Fork Freshness: Project Lifespans in the Ruby Ecosystem

I've built an app called Fork Freshness. Fair warning: this blog post will contain some blatant self-promotion for my new app. But in the process of building that app, I've learned some interesting things about how open source projects evolve over time. I've mostly been looking at Ruby projects in particular.

What Is Fork Freshness?

A few years ago I needed to restore UPS shipping options to a Ruby gem called active_shipping, which was great for calculating shipping costs. I wondered if anybody else had restored these same shipping options, since UPS is such a popular supplier. Recently, I created Fork Freshness to answer the question, and I discovered that the answer is yes.

Here's the Fork Freshness report for Shopify/active_shipping. It links to all the project's most active and recent downstream forks. You can learn a lot just by following these links.

Shopify created active_shipping, and they have since abandoned it, but 34 forks of the project continued development after Shopify abandoned the project, and almost every single one of those 34 forks added UPS functionality back to the gem.

If I'd had Fork Freshness back then, I wouldn't have needed to restore the same functionality that everybody else was already restoring. I could have just reviewed the existing forks and chosen the one that looked best. If I had fixed any bugs, those bug fixes would not have been exclusive to my employer and our fork. Whichever fork we were using would have benefitted too.

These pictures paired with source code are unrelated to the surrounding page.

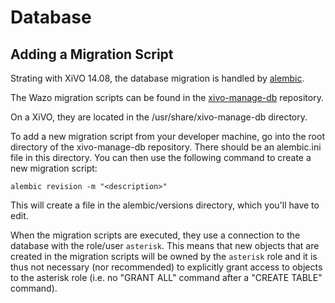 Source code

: # Database

## Adding a Migration Script

Strating with XiVO 14.08, the database migration is handled by
[alembic](http://alembic.readthedocs.org).

The Wazo migration scripts can be found in the
[xivo-manage-db](https://github.com/wazo-pbx/xivo-manage-db) repository.

On a XiVO, they are located in the
<span data-role="file">/usr/share/xivo-manage-db</span> directory.

To add a new migration script from your developer machine, go into the
root directory of the xivo-manage-db repository. There should be an
<span data-role="file">alembic.ini</span> file in this directory. You
can then use the following command to create a new migration script:

    alembic revision -m "<description>"

This will create a file in the
<span data-role="file">alembic/versions</span> directory, which you'll
have to edit.

When the migration scripts are executed, they use a connection to the
database with the role/user `asterisk`. This means that new objects that
are created in the migration scripts will be owned by the `asterisk`
role and it is thus not necessary (nor recommended) to explicitly grant
access to objects to the asterisk role (i.e. no "GRANT ALL" command
after a "CREATE TABLE" command).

This is what Fork Freshness is for.

Anyway, self-promotion aside, in order to create this project, I had to learn about analyzing git repos with Ruby, and discover some practical realities of the Ruby ecosystem on GitHub. So let's talk about how it works and some of the things I've learned. To mitigate the self-promotion factor, I'll talk first about Ruby gems in the wild.

What I've Learned

First of all, I can't yet say for sure that most abandonware Ruby gems have forks that are still active. But I suspect it's the case. Fork Freshness has analyzed 5,762 git repos so far, but only 23 projects. However, of those 23 projects, 17 had forks that were more active than the original project. That's about 74%. Not all of those are Ruby projects, but most of them are.

This is a small sample size relative to the total overall volume of code on GitHub, and I only analyzed projects that I hoped had active downstream forks, so it's not a random sampling. But most of the time, when I hope that a "dead" project is really still alive downstream, it turns out to be true.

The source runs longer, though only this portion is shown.